Nos
últimos cinco anos, as empresas reforçaram a orientação comportamental nos
programas de trainees. O objetivo é simples: ajustar as expectativas dos jovens
da Geração Y às reais possibilidades das empresas e, sobretudo, ensinar o
básico – não há almoço grátis no mundo dos negócios.
O que parte dos jovens só entende quando pendura um crachá é
que seu diploma de primeira linha, seus cursos no exterior e sua visão mais
ampla do mundo não são um passe livre para o sucesso. Devem ser ferramentas de
trabalho para um fim: gerar o máximo de resultado para a empresa.
A Whirlpool, dona das marcas Brastemp e Cônsul, é uma das
empresas que se preocupam em conciliar as expectativas da jovem geração Y e a
realidade do dia-a-dia. A empresa mantém um dos maiores programas de trainee do
país.
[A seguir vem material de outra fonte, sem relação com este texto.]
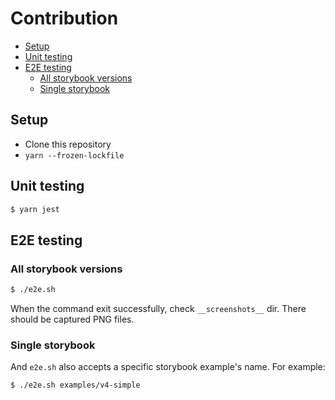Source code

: # Contribution

<!-- toc -->

- [Setup](#setup)
- [Unit testing](#unit-testing)
- [E2E testing](#e2e-testing)
  - [All storybook versions](#all-storybook-versions)
  - [Single storybook](#single-storybook)

<!-- tocstop -->

## Setup

- Clone this repository
- `yarn --frozen-lockfile`

## Unit testing

```sh
$ yarn jest
```

## E2E testing

### All storybook versions

```sh
$ ./e2e.sh
```

When the command exit successfully, check `__screenshots__` dir. There should be captured PNG files.

### Single storybook

And `e2e.sh` also accepts a specific storybook example's name. For example:

```sh
$ ./e2e.sh examples/v4-simple
```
A cada ano, recebe cerca de 15.000 inscrições para preencher entre 25 e
30 vagas. A relação chega a 500 candidatos por vaga – nove vezes mais que o
curso de Engenharia Civil da USP de São Carlos, o mais concorrido da Fuvest
deste ano.
“Valorizamos os jovens diferenciados, mas esperamos deles
resultados diferenciados também”, afirma Andrea Clemente, gerente geral de
Recursos Humanos da Whirlpool. “Procuramos deixar claro que o potencial dos
jovens tem de corresponder aos resultados que entregam, e lhes damos todo o
suporte para isso.”
A hora do “chá”
Não há poção mágica para o sucesso, mas há um “chá”. A sigla
é usada pelos especialistas em recursos humanos para definir três
características de todo profissional: conhecimentos (aquilo que ele adquiriu na
escola, em cursos e na vida), habilidades (a capacidade de colocar esse
conhecimento em prática) e atitudes (a capacidade de saber quando usar seus
conhecimentos e habilidades de modo construtivo).
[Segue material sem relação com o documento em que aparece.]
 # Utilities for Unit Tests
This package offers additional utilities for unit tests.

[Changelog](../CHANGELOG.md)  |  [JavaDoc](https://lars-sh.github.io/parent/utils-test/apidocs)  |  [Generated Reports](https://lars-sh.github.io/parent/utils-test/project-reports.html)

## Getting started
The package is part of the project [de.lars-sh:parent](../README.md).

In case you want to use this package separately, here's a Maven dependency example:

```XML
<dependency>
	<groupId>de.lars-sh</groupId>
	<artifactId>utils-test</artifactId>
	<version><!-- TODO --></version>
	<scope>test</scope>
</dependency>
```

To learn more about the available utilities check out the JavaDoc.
O s rigorosos processos de seleção dos trainees avaliam bem
o conhecimento e apenas uma parte das habilidades e atitudes. “É só no
dia-a-dia, que os jovens vão mostrar se têm mesmo habilidades e atitudes para
progredir”, afirma Celia Marcondes Ferraz, diretora de educação executiva da
ESPM.
C ompreender isso não é trivial para a Geração Y. “Em algum momento do programa
de trainees, explicamos que eles são pessoas bem preparadas, mas sem vivência
corporativa e que é agora que tudo começa”, diz Celia.
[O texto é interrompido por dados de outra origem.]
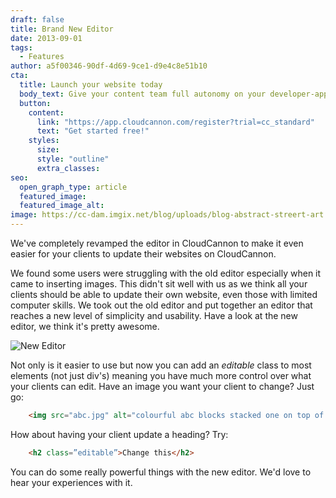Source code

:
```yaml
---
draft: false
title: Brand New Editor
date: 2013-09-01
tags:
  - Features
author: a5f00346-90df-4d69-9ce1-d9e4c8e51b10
cta:
  title: Launch your website today
  body_text: Give your content team full autonomy on your developer-approved tech stack with CloudCannon.
  button:
    content: 
      link: "https://app.cloudcannon.com/register?trial=cc_standard"
      text: "Get started free!"
    styles:
      size:
      style: "outline"
      extra_classes:
seo:
  open_graph_type: article
  featured_image:
  featured_image_alt:
image: https://cc-dam.imgix.net/blog/uploads/blog-abstract-streert-art.jpg
---
```


We've completely revamped the editor in CloudCannon to make it even easier for your clients to update their websites on CloudCannon.

We found some users were struggling with the old editor especially when it came to inserting images. This didn't sit well with us as we think all your clients should be able to update their own website, even those with limited computer skills. We took out the old editor and put together an editor that reaches a new level of simplicity and usability. Have a look at the new editor, we think it's pretty awesome.

![New Editor](https://cc-dam.imgix.net/blog/assets/blog/new_editor.png)

Not only is it easier to use but now you can add an *editable* class to most elements (not just div's) meaning you have much more control over what your clients can edit. Have an image you want your client to change? Just go:

```html
	<img src="abc.jpg" alt="colourful abc blocks stacked one on top of the other" class="editable" />
```

How about having your client update a heading? Try:

```html
	<h2 class=”editable”>Change this</h2>
```

You can do some really powerful things with the new editor. We'd love to hear your experiences with it.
Segundo a professora da ESPM, explicar isso não era uma demanda das empresas
há dez anos. A ênfase dos programas de trainees era o desenvolvimento de
conhecimentos técnicos, como análise financeira e de mercado e técnicas de
negociação. A situação mudou com a chegada da Geração Y. “Antes deles,
conteúdos de postura pessoal na organização eram pouco pedidos pelas empresas”,
afirma Celia.
Sem cafuné
É claro que as empresas reconhecem muitos méritos na Geração Y. Eles são sim
bem preparados e podem usar seu senso crítico e sua inquietação para propor
mudanças positivas. E é isso que a Fundação Getúlio Vargas procura lhes mostrar,
nos programas de trainees e in company de que participa.
“Procuramos ajudar os jovens a canalizar sua energia para coisas
produtivas”, afirma Carmen Migueles, professora da FGV. O ponto principal,
segundo Carmen, é incentivá-los a não desistir diante das dificuldades – a
famosa resiliência. “Nem sempre as coisas são como queremos em uma empresa, por
isso a resiliência é importante”, diz. “Isso significa compreender as
dificuldades e se esforçar conscientemente.”
No fundo a sociedade e as empresas estão pagando o preço de adularem demais
uma geração de jovens bem preparados. “Os processos duríssimos de seleção
aumentam a vaidade dos jovens, que também são muito mimados em casa”, diz
Celia, da FGV. O problema é que a mão invisível do mercado não costuma fazer
cafuné em ninguém – seja em uma empresa, seja em um jovem bem preparado.